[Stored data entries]
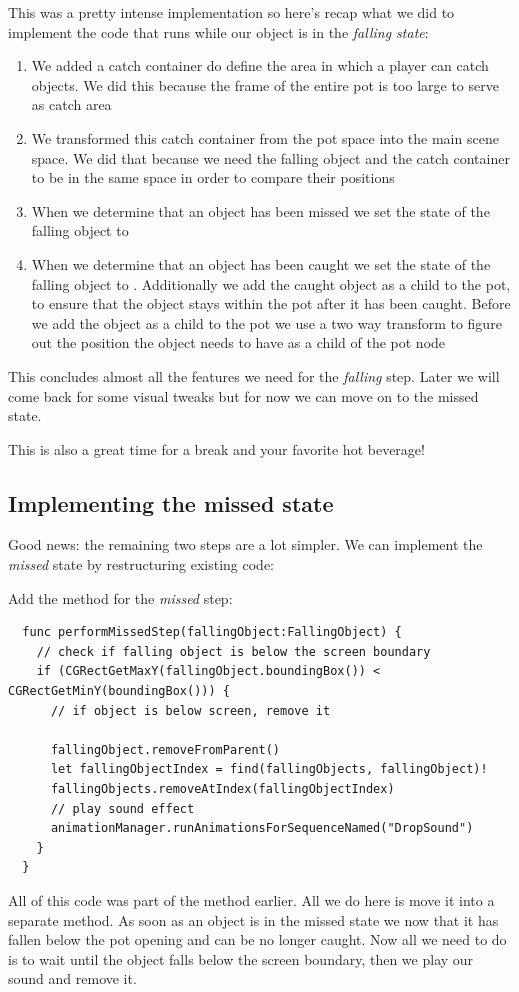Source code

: This was a pretty intense implementation so here's recap what we did to
implement the code that runs while our object is in the \textit{falling state}:
\begin{enumerate}
  \item We added a catch container do define the area in which a player can
  catch objects. We did this because the frame of the entire pot is too large to
  serve as catch area
  \item We transformed this catch container from the pot space into the main
  scene space. We did that because we need the falling object and the catch
  container to be in the same space in order to compare their positions
  \item When we determine that an object has been missed we set the state of the
  falling object to 
  \item When we determine that an object has been caught we set the state of the
  falling object to . Additionally we add the caught object
  as a child to the pot, to ensure that the object stays within the pot after it
  has been caught. Before we add the object as a child to the pot we use a two
  way transform to figure out the position the object needs to have as a child
  of the pot node
\end{enumerate}

This concludes almost all the features we need for the \textit{falling} step.
Later we will come back for some visual tweaks but for now we can move on to the
missed state. 

This is also a great time for a break and your favorite hot
beverage!
\subsection{Implementing the missed state}
Good news: the remaining two steps are a lot simpler. We can implement the
\textit{missed} state by restructuring existing code:
\begin{leftbar}
Add the method for the \textit{missed} step:
\begin{lstlisting}
  func performMissedStep(fallingObject:FallingObject) {
    // check if falling object is below the screen boundary
    if (CGRectGetMaxY(fallingObject.boundingBox()) < CGRectGetMinY(boundingBox())) {
      // if object is below screen, remove it
      
      fallingObject.removeFromParent()
      let fallingObjectIndex = find(fallingObjects, fallingObject)!
      fallingObjects.removeAtIndex(fallingObjectIndex)
      // play sound effect
      animationManager.runAnimationsForSequenceNamed("DropSound")
    }
  }
\end{lstlisting}
\end{leftbar}
All of this code was part of the  method earlier. All we do
here is move it into a separate method. As soon as an object is in the missed
state we now that it has fallen below the pot opening and can be no longer
caught. Now all we need to do is to wait until the object falls below the
screen boundary, then we play our sound and remove it.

WHAT IS EXPECTED:
No picture belongs in the copy. Print every entry above exactly as it stands.

SOLUTION:
Source code

: This was a pretty intense implementation so here's recap what we did to
implement the code that runs while our object is in the \textit{falling state}:
\begin{enumerate}
  \item We added a catch container do define the area in which a player can
  catch objects. We did this because the frame of the entire pot is too large to
  serve as catch area
  \item We transformed this catch container from the pot space into the main
  scene space. We did that because we need the falling object and the catch
  container to be in the same space in order to compare their positions
  \item When we determine that an object has been missed we set the state of the
  falling object to 
  \item When we determine that an object has been caught we set the state of the
  falling object to . Additionally we add the caught object
  as a child to the pot, to ensure that the object stays within the pot after it
  has been caught. Before we add the object as a child to the pot we use a two
  way transform to figure out the position the object needs to have as a child
  of the pot node
\end{enumerate}

This concludes almost all the features we need for the \textit{falling} step.
Later we will come back for some visual tweaks but for now we can move on to the
missed state. 

This is also a great time for a break and your favorite hot
beverage!
\subsection{Implementing the missed state}
Good news: the remaining two steps are a lot simpler. We can implement the
\textit{missed} state by restructuring existing code:
\begin{leftbar}
Add the method for the \textit{missed} step:
\begin{lstlisting}
  func performMissedStep(fallingObject:FallingObject) {
    // check if falling object is below the screen boundary
    if (CGRectGetMaxY(fallingObject.boundingBox()) < CGRectGetMinY(boundingBox())) {
      // if object is below screen, remove it
      
      fallingObject.removeFromParent()
      let fallingObjectIndex = find(fallingObjects, fallingObject)!
      fallingObjects.removeAtIndex(fallingObjectIndex)
      // play sound effect
      animationManager.runAnimationsForSequenceNamed("DropSound")
    }
  }
\end{lstlisting}
\end{leftbar}
All of this code was part of the  method earlier. All we do
here is move it into a separate method. As soon as an object is in the missed
state we now that it has fallen below the pot opening and can be no longer
caught. Now all we need to do is to wait until the object falls below the
screen boundary, then we play our sound and remove it.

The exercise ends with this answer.